This SoCal-style fall refresher by Steven Tuttle, the
bar manager at San Diego’s Kettner Exchange, includes
butterfly-pea-flower-infused blanco tequila, which means the drink turns a rich
shade of blue to purple. It hints at autumn with the allspice-rum notes of
Hamilton pimento dram, brightened by lime and Fuji apple syrup—all without
losing the vibrancy of the tequila.
This recipe originally appeared as part of “11 Hottest Cocktails to Drink in Bars Now: November 2017.”
INGREDIENTS IN THE APPLE FELL FAR FROM THE TREE COCKTAIL
1 1⁄2 oz Butterfly-pea-flower-infused blanco tequila*
1⁄2 oz
Plantation Stiggins’ Fancy Pineapple rum
1⁄4 oz
Hamilton pimento dram
3⁄4 oz
Fresh lime juice
3⁄4 oz
Fuji apple syrup**
Garnish: 3 apple slices
Glass: Rocks
HOW TO MAKE THE APPLE FELL FAR FROM THE TREE COCKTAIL
Add all the ingredients to a shaker with ice and
shake.
Strain into a rocks glass filled with fresh ice.

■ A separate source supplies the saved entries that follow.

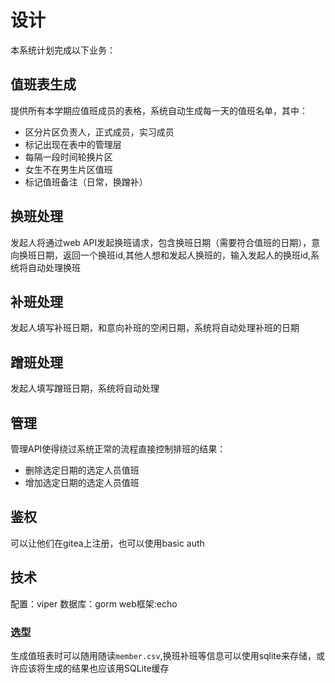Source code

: # 设计
本系统计划完成以下业务：
## 值班表生成
提供所有本学期应值班成员的表格，系统自动生成每一天的值班名单，其中：
- 区分片区负责人，正式成员，实习成员
- 标记出现在表中的管理层
- 每隔一段时间轮换片区
- 女生不在男生片区值班
- 标记值班备注（日常，换蹭补）
## 换班处理
发起人将通过web API发起换班请求，包含换班日期（需要符合值班的日期），意向换班日期，返回一个换班id,其他人想和发起人换班的，输入发起人的换班id,系统将自动处理换班
## 补班处理
发起人填写补班日期，和意向补班的空闲日期，系统将自动处理补班的日期
## 蹭班处理
发起人填写蹭班日期，系统将自动处理
## 管理
管理API使得绕过系统正常的流程直接控制排班的结果：
- 删除选定日期的选定人员值班
- 增加选定日期的选定人员值班
## 鉴权
可以让他们在gitea上注册，也可以使用basic auth

## 技术

配置：viper
数据库：gorm
web框架:echo
### 选型
生成值班表时可以随用随读`member.csv`,换班补班等信息可以使用sqlite来存储，或许应该将生成的结果也应该用SQLite缓存
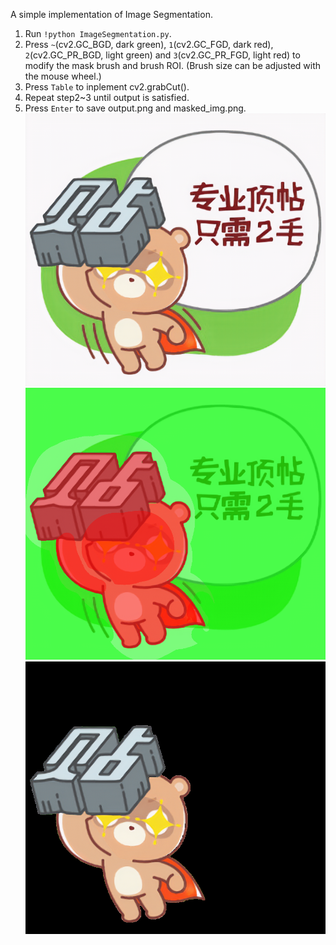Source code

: A simple implementation of Image Segmentation.

1. Run `!python ImageSegmentation.py`.
2. Press `~`(cv2.GC_BGD, dark green), `1`(cv2.GC_FGD, dark red), `2`(cv2.GC_PR_BGD, light green) and `3`(cv2.GC_PR_FGD, light red) to modify the mask brush and brush ROI. (Brush size can be adjusted with the mouse wheel.)
3. Press `Table` to inplement cv2.grabCut().
4. Repeat step2~3 until output is satisfied.
5. Press `Enter` to save output.png and masked_img.png. 
![Image text](https://github.com/HaohuaLv/ImageSegmentation/blob/master/input.png)
![Image text](https://github.com/HaohuaLv/ImageSegmentation/blob/master/masked_img.png)
![Image text](https://github.com/HaohuaLv/ImageSegmentation/blob/master/output.png)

*Butterfly-pea-flower-infused blanco tequila: Steep
1/2 cup dried butterfly pea flowers in
1 750 mL bottle of tequila for 20 minutes.
**Fuji apple syrup: Peel 12 Fuji apples with a citrus
peeler, using 4 cuts to save the apple cores. In a saucepan, add peels and
cores to 6 cups of sugar and 9 cups water. Bring to a boil and let simmer for
35 minutes. Strain out peels and cores, and keep refrigerated for up to 1 week.